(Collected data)
◇ ◇ ◇ ◇

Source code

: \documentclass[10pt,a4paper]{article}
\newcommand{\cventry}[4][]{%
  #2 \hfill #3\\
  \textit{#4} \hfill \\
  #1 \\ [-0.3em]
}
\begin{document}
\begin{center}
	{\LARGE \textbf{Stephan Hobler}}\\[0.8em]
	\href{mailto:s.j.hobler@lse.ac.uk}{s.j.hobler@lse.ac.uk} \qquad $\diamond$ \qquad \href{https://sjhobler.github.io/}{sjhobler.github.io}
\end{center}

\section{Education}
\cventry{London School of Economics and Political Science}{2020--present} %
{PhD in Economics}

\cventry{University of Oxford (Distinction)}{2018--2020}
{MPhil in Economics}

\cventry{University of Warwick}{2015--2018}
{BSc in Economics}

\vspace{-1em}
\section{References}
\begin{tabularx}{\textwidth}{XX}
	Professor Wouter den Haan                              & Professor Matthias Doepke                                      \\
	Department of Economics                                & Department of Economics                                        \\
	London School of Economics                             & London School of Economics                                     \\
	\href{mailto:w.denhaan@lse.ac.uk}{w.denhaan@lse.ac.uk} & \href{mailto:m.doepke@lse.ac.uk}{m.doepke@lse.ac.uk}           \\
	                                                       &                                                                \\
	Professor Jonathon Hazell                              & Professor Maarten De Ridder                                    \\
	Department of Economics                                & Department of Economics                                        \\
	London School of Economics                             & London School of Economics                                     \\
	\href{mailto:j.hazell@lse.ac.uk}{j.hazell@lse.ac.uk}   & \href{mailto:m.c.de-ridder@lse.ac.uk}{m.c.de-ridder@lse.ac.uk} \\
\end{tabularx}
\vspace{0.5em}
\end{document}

◇ ◇ ◇ ◇

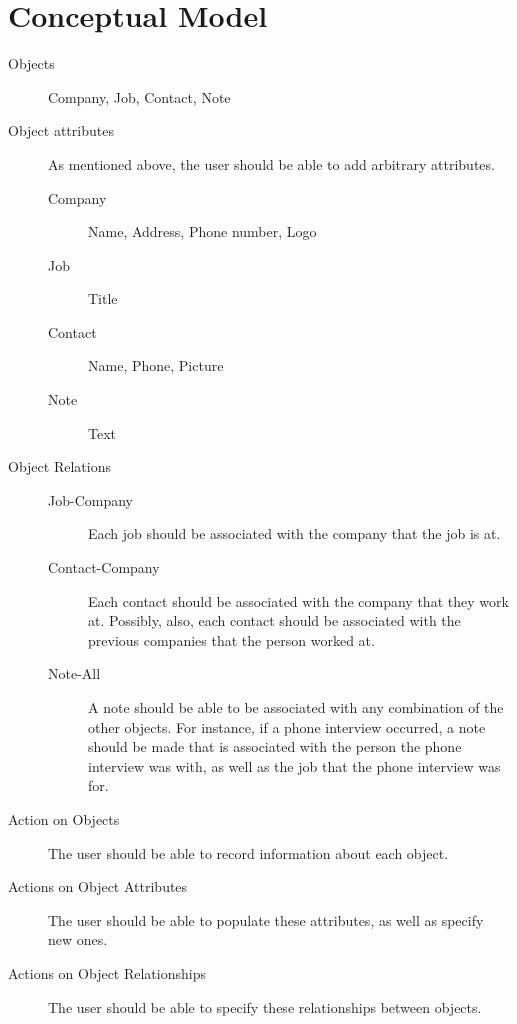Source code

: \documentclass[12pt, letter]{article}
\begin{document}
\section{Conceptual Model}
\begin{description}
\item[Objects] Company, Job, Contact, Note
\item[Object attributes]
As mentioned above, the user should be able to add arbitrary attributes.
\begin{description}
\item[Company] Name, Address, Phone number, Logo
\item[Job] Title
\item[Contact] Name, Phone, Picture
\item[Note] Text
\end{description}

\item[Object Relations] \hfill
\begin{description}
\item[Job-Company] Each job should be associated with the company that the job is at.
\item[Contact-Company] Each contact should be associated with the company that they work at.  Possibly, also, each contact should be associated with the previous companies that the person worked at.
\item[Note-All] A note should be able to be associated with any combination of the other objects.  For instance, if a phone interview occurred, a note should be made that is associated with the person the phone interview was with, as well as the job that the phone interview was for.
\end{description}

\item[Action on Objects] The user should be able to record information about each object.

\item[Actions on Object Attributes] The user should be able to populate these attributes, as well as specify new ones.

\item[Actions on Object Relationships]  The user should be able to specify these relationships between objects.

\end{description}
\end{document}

◇ ◇ ◇ ◇

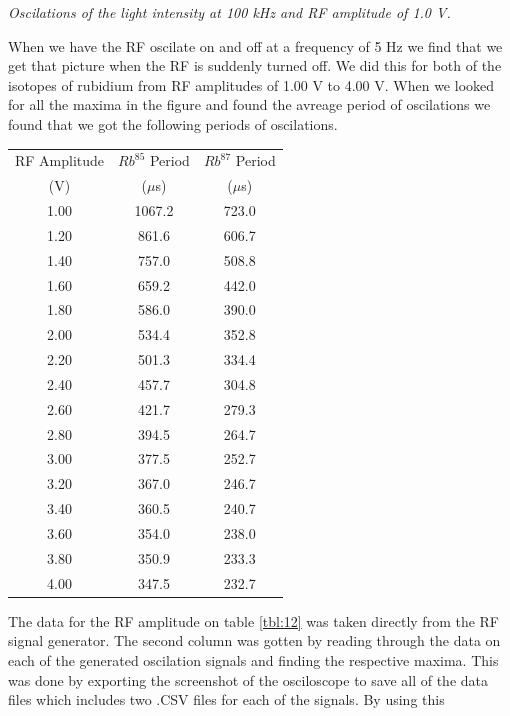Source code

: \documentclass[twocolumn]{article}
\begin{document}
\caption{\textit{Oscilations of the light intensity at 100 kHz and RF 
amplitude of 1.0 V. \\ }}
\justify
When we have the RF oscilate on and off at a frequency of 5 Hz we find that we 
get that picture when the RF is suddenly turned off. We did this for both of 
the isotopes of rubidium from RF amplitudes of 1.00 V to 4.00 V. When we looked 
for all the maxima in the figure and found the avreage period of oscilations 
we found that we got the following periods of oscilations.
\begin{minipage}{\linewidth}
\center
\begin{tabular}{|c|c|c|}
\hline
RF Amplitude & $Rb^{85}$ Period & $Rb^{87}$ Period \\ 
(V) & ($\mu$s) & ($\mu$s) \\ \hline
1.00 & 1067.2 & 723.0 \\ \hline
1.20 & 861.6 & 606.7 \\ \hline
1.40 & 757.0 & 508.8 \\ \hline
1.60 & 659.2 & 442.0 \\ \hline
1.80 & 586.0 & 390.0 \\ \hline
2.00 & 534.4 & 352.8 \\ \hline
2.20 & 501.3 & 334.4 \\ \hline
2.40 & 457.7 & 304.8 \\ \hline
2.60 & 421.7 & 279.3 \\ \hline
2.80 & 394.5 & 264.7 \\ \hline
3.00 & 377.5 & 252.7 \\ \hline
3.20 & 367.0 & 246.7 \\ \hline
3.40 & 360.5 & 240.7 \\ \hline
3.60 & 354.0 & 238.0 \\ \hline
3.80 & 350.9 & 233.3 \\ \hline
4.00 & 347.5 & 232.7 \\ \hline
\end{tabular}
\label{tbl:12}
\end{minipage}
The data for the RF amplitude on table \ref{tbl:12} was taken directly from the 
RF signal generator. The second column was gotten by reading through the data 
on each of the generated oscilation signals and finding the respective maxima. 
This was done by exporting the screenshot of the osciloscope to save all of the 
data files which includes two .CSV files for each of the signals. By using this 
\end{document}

◇ ◇ ◇ ◇

→ **Task prompt**: The required reply is the count of lines in the entries above where the string "University" appears, and nothing more.

→ **Expected output**: 2